Частью удовольствия было восхищение – прошло много времени с тех пор, когда рок-группа действительно что-то значила, когда альбом, казалось, определял такое большое и неизбежное культурное событие. Что-то витало в воздухе, и Nirvana превратила это в музыку.
Покупка альбома Nirvana была чем-то вроде потребительского бунта. Люди отвергали старую гвардию и следовали своим чувствам, вместо того чтобы покупать то, что предлагала им большая и хорошо налаженная машина рекламы. Люди выбирали суть, а не образ. Связь была довольно слабой, но в глубине души чувствовалось, что на выборах в ноябре произойдет нечто удивительное.

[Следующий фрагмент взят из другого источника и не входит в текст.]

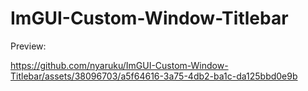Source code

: # ImGUI-Custom-Window-Titlebar

Preview:

https://github.com/nyaruku/ImGUI-Custom-Window-Titlebar/assets/38096703/a5f64616-3a75-4db2-ba1c-da125bbd0e9b


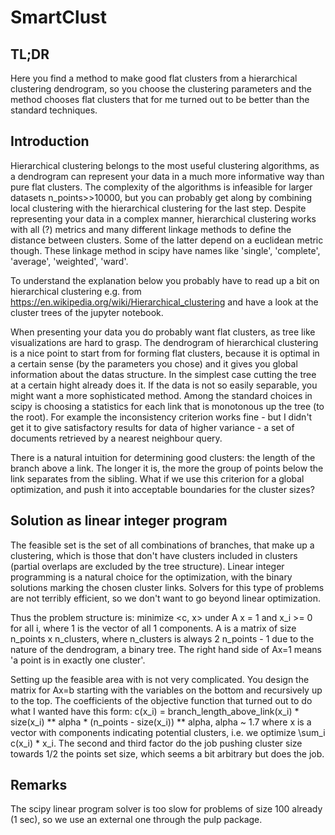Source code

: # SmartClust

## TL;DR
Here you find a method to make good flat clusters from a hierarchical clustering dendrogram,
so you choose the clustering parameters and the method chooses flat clusters that for me turned
out to be better than the standard techniques.

## Introduction

Hierarchical clustering belongs to the most useful clustering algorithms, as a dendrogram can represent your data in a much more informative way than pure flat clusters. The complexity of the algorithms is infeasible for larger datasets n_points>>10000, but you can probably get along by combining local clustering with the hierarchical clustering for the last step. Despite representing your data in a complex manner, hierarchical clustering works with all (?) metrics and many different linkage methods to define the distance between clusters. Some of the latter depend on a euclidean metric though. These linkage method in scipy have names like 'single', 'complete', 'average', 'weighted', 'ward'.

To understand the explanation below you probably have to read up a bit on hierarchical clustering e.g. from https://en.wikipedia.org/wiki/Hierarchical_clustering and have a look at the cluster trees of the jupyter notebook.

When presenting your data you do probably want flat clusters, as tree like visualizations are hard to grasp. The dendrogram of hierarchical clustering is a nice point to start from for forming flat clusters, because it is optimal in a certain sense (by the parameters you chose) and it gives you global information about the datas structure. In the simplest case cutting the tree at a certain hight already does it. If the data is not so easily separable, you might want a more sophisticated method. Among the standard choices in scipy is choosing a statistics for each link that is monotonous up the tree (to the root). For example the inconsistency criterion works fine - but I didn't get it to give satisfactory results for data of higher variance - a set of documents retrieved by a nearest neighbour query.

There is a natural intuition for determining good clusters: the length of the branch above a link. The longer it is, the more the group of points below the link separates from the sibling. What if we use this criterion for a global optimization, and push it into acceptable boundaries for the cluster sizes?

## Solution as linear integer program

The feasible set is the set of all combinations of branches, that make up a clustering, which is those that don't have clusters included in clusters (partial overlaps are excluded by the tree structure). Linear integer programming is a natural choice for the optimization, with the binary solutions marking the chosen cluster links. Solvers for this type of problems are not terribly efficient, so we don't want to go beyond linear optimization.

Thus the problem structure is:
minimize <c, x> under A x = 1 and x_i >= 0 for all i, where 1 is the vector of all 1 components.
A is a matrix of size n_points x n_clusters, where n_clusters is always 2 n_points - 1 due to the nature of the dendrogram, a binary tree.
The right hand side of Ax=1 means 'a point is in exactly one cluster'.

Setting up the feasible area with is not very complicated. You design the matrix for Ax=b starting with the variables on the bottom and recursively up to the top.
The coefficients of the objective function that turned out to do what I wanted have this form:
c(x_i) = branch_length_above_link(x_i) * size(x_i) ** alpha * (n_points - size(x_i)) ** alpha,  alpha ~ 1.7
where x is a vector with components indicating potential clusters, i.e. we optimize
\sum_i c(x_i) * x_i.
The second and third factor do the job pushing cluster size towards 1/2 the points set size, which seems a bit arbitrary but does the job.

## Remarks

The scipy linear program solver is too slow for problems of size 100 already (1 sec), so we use an external one through the pulp package.
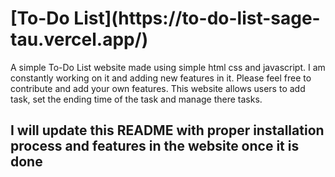 <h1> [To-Do List](https://to-do-list-sage-tau.vercel.app/) </h1>

A simple To-Do List website made using simple html css and javascript. I am constantly working on it and adding new features in it. Please feel free to contribute and add your own features.
This website allows users to add task, set the ending time of the task and manage there tasks.

<h2>I will update this README with proper installation process and features in the website once it is done</h2>
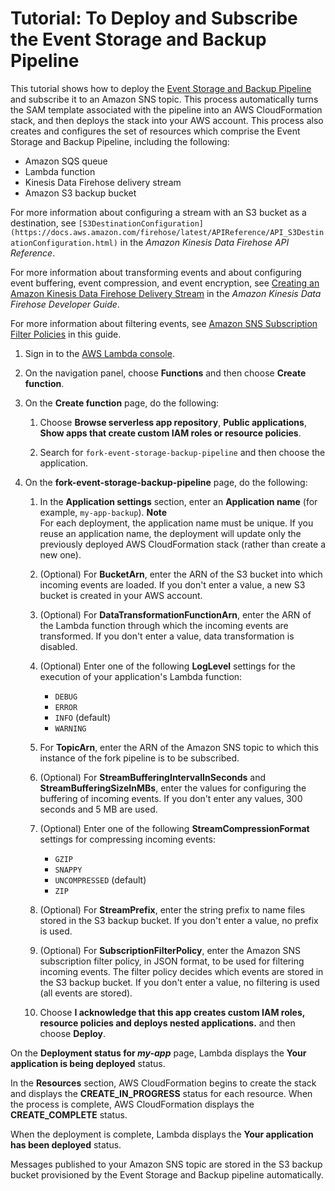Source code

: # Tutorial: To Deploy and Subscribe the Event Storage and Backup Pipeline<a name="deploy-event-storage-backup-pipeline"></a>

This tutorial shows how to deploy the [Event Storage and Backup Pipeline](sns-fork-pipeline-as-subscriber.md#sns-fork-event-storage-and-backup-pipeline) and subscribe it to an Amazon SNS topic\. This process automatically turns the SAM template associated with the pipeline into an AWS CloudFormation stack, and then deploys the stack into your AWS account\. This process also creates and configures the set of resources which comprise the Event Storage and Backup Pipeline, including the following:
+ Amazon SQS queue
+ Lambda function
+ Kinesis Data Firehose delivery stream
+ Amazon S3 backup bucket

For more information about configuring a stream with an S3 bucket as a destination, see `[S3DestinationConfiguration](https://docs.aws.amazon.com/firehose/latest/APIReference/API_S3DestinationConfiguration.html)` in the *Amazon Kinesis Data Firehose API Reference*\.

For more information about transforming events and about configuring event buffering, event compression, and event encryption, see [Creating an Amazon Kinesis Data Firehose Delivery Stream](https://docs.aws.amazon.com/firehose/latest/dev/basic-create.html) in the *Amazon Kinesis Data Firehose Developer Guide*\.

For more information about filtering events, see [Amazon SNS Subscription Filter Policies](sns-subscription-filter-policies.md) in this guide\.

1. Sign in to the [AWS Lambda console](https://console.aws.amazon.com/lambda/)\.

1. On the navigation panel, choose **Functions** and then choose **Create function**\.

1. On the **Create function** page, do the following:

   1. Choose **Browse serverless app repository**, **Public applications**, **Show apps that create custom IAM roles or resource policies**\.

   1. Search for `fork-event-storage-backup-pipeline` and then choose the application\.

1. On the **fork\-event\-storage\-backup\-pipeline** page, do the following:

   1. In the **Application settings** section, enter an **Application name** \(for example, `my-app-backup`\)\.
**Note**  
For each deployment, the application name must be unique\. If you reuse an application name, the deployment will update only the previously deployed AWS CloudFormation stack \(rather than create a new one\)\.

   1. \(Optional\) For **BucketArn**, enter the ARN of the S3 bucket into which incoming events are loaded\. If you don't enter a value, a new S3 bucket is created in your AWS account\.

   1. \(Optional\) For **DataTransformationFunctionArn**, enter the ARN of the Lambda function through which the incoming events are transformed\. If you don't enter a value, data transformation is disabled\.

   1. \(Optional\) Enter one of the following **LogLevel** settings for the execution of your application's Lambda function:
      + `DEBUG`
      + `ERROR`
      + `INFO` \(default\)
      + `WARNING`

   1. For **TopicArn**, enter the ARN of the Amazon SNS topic to which this instance of the fork pipeline is to be subscribed\.

   1. \(Optional\) For **StreamBufferingIntervalInSeconds** and **StreamBufferingSizeInMBs**, enter the values for configuring the buffering of incoming events\. If you don't enter any values, 300 seconds and 5 MB are used\.

   1. \(Optional\) Enter one of the following **StreamCompressionFormat** settings for compressing incoming events:
      + `GZIP`
      + `SNAPPY`
      + `UNCOMPRESSED` \(default\)
      + `ZIP`

   1. \(Optional\) For **StreamPrefix**, enter the string prefix to name files stored in the S3 backup bucket\. If you don't enter a value, no prefix is used\.

   1. \(Optional\) For **SubscriptionFilterPolicy**, enter the Amazon SNS subscription filter policy, in JSON format, to be used for filtering incoming events\. The filter policy decides which events are stored in the S3 backup bucket\. If you don't enter a value, no filtering is used \(all events are stored\)\.

   1. Choose **I acknowledge that this app creates custom IAM roles, resource policies and deploys nested applications\.** and then choose **Deploy**\.

On the **Deployment status for *my\-app*** page, Lambda displays the **Your application is being deployed** status\.

In the **Resources** section, AWS CloudFormation begins to create the stack and displays the **CREATE\_IN\_PROGRESS** status for each resource\. When the process is complete, AWS CloudFormation displays the **CREATE\_COMPLETE** status\.

When the deployment is complete, Lambda displays the **Your application has been deployed** status\.

Messages published to your Amazon SNS topic are stored in the S3 backup bucket provisioned by the Event Storage and Backup pipeline automatically\.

Успех альбома совпал с общей тягой к «настоящему», охватывающей такие вещи, как шоу MTV Unplugged, возобновление интереса к продуктам без добавок, появление сегментов сетевых новостей, которые вскрыли махинации политической рекламы.
– Мы не позировали и не пытались быть кем-то, кем не были на самом деле, – говорит Дэйв Грол. – Это была своего рода сделка – у тебя есть хорошая музыка, у тебя есть нормальные люди. Примерно так Брюс Спрингстин может продать огромный стадион в Нью-Джерси, потому что он гребаный «мужик с района». Я думаю, это как-то связано с тем, что люди видят нормальных людей и ценят их.
– Nirvana воплощала стремление к моральной вселенной, которая была более реальной и более искренней, чем то, что в то время происходило в обычном рок-мире, – говорит Голдберг, – и я думаю, что это пересекается со стремлением к пост-рейгановскому набору ценностей. Между их стремлением к аутентичности и искренности и этикой есть связь – это реальная приверженность очень привлекательному подходу. Они передают набор равноправных и ориентированных на этику ценностей, менее мужественных и менее ориентированных на силу. Все это, в сочетании с музыкальной гениальностью, и составляет их сущность.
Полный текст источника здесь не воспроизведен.